RNAMotifModeler also provides an option to predict only sequence consensusmotif based on gold-standard protein-RNA binding sequences. In the specific application to SRSF1, we found that the prediction power is still comparable with MEME-based approach, although the AUC and maximum accuracy were both reduced when RNA secondary structure information was not incorporated. Using predicted reference motif and sequence degeneracy parameters we identified 2295 binding sites, of which 437 are not included in the binding sites predicted after incorporating structure information. Interestingly, the unpaired probabilities of these 437 binding sites predicted by RNAfold are even lower than random sites selected by chance. Based on previous biological studies, we argue that these binding sites are probably false positives, although they satisfy the sequence specificity requirements.

Two parameters--the number of particles M and the contraction-expansion coefficient β of the Quantum Particle Swarm Optimization greatly affect the predicting accuracy of RNAMotifModeler.
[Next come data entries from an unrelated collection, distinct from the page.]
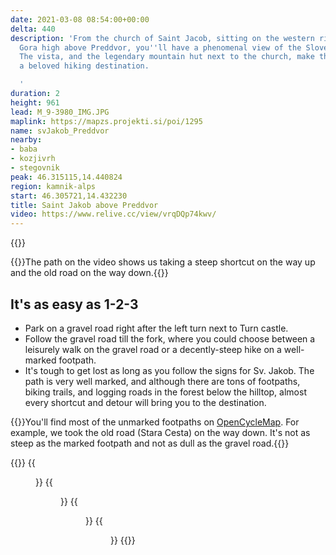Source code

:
 ```yaml
---
date: 2021-03-08 08:54:00+00:00
delta: 440
description: 'From the church of Saint Jacob, sitting on the western ridge of Potoška
  Gora high above Preddvor, you''ll have a phenomenal view of the Slovenian Alps.
  The vista, and the legendary mountain hut next to the church, make this hilltop
  a beloved hiking destination.

  '
duration: 2
height: 961
lead: M_9-3980_IMG.JPG
maplink: https://mapzs.projekti.si/poi/1295
name: svJakob_Preddvor
nearby:
- baba
- kozjivrh
- stegovnik
peak: 46.315115,14.440824
region: kamnik-alps
start: 46.305721,14.432230
title: Saint Jakob above Preddvor
video: https://www.relive.cc/view/vrqDQp74kwv/
---
```

{{<hike-details description="true">}}

{{<note warn>}}The path on the video shows us taking a steep shortcut on the way up and the old road on the way down.{{</note>}}

## It's as easy as 1-2-3

* Park on a gravel road right after the left turn next to Turn castle.
* Follow the gravel road till the fork, where you could choose between a leisurely walk on the gravel road or a decently-steep hike on a well-marked footpath.
* It's tough to get lost as long as you follow the signs for Sv. Jakob. The path is very well marked, and although there are tons of footpaths, biking trails, and logging roads in the forest below the hilltop, almost every shortcut and detour will bring you to the destination.

{{<note info>}}You'll find most of the unmarked footpaths on [OpenCycleMap](https://www.opencyclemap.org/?zoom=16&lat=46.31002&lon=14.44204&layers=B0000). For example, we took the old road (Stara Cesta) on the way down. It's not as steep as the marked footpath and not as dull as the gravel road.{{</note>}}

{{<gallery>}}
{{<figure src="M_9-3974_IMG.JPG">}}
{{<figure src="M_9-3976_IMG.JPG">}}
{{<figure src="M_9-3978_IMG.JPG">}}
{{<figure src="M_9-3983_IMG.JPG">}}
{{</gallery>}}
To estimate and set up these parameters prior to the optimization procedure, we did a series of hexamer motif searching tests with M enumerated from 10 to 10000 and β ranging from 0 to 1 for SRSF1 CLIP-seq data. The AUC scores resulted from optimizations using all parameter combinations are presented in 3D heatmaps (Additional file 3). We observed a much more rapid decrease in prediction power as β becomes lower when M is small. In contrast, when β is sufficiently high, the AUC score is not greatly affected by M. Thus, the greater M and β are, the higher prediction performance RNAMotifModeler would achieve. However, under the consideration of computational efficiency, we have to consider the time consumed in each test (Additional file 3). The time consumed is exponential to the increment of the number of particles, and is not actually controlled by β. When m is 100 and β equals 1.0, RNAMotifModeler achieved a high AUC score of 0.86 within three minutes. These two parameters are then selected for all the other optimizations for the SRSF1 dataset used in this study.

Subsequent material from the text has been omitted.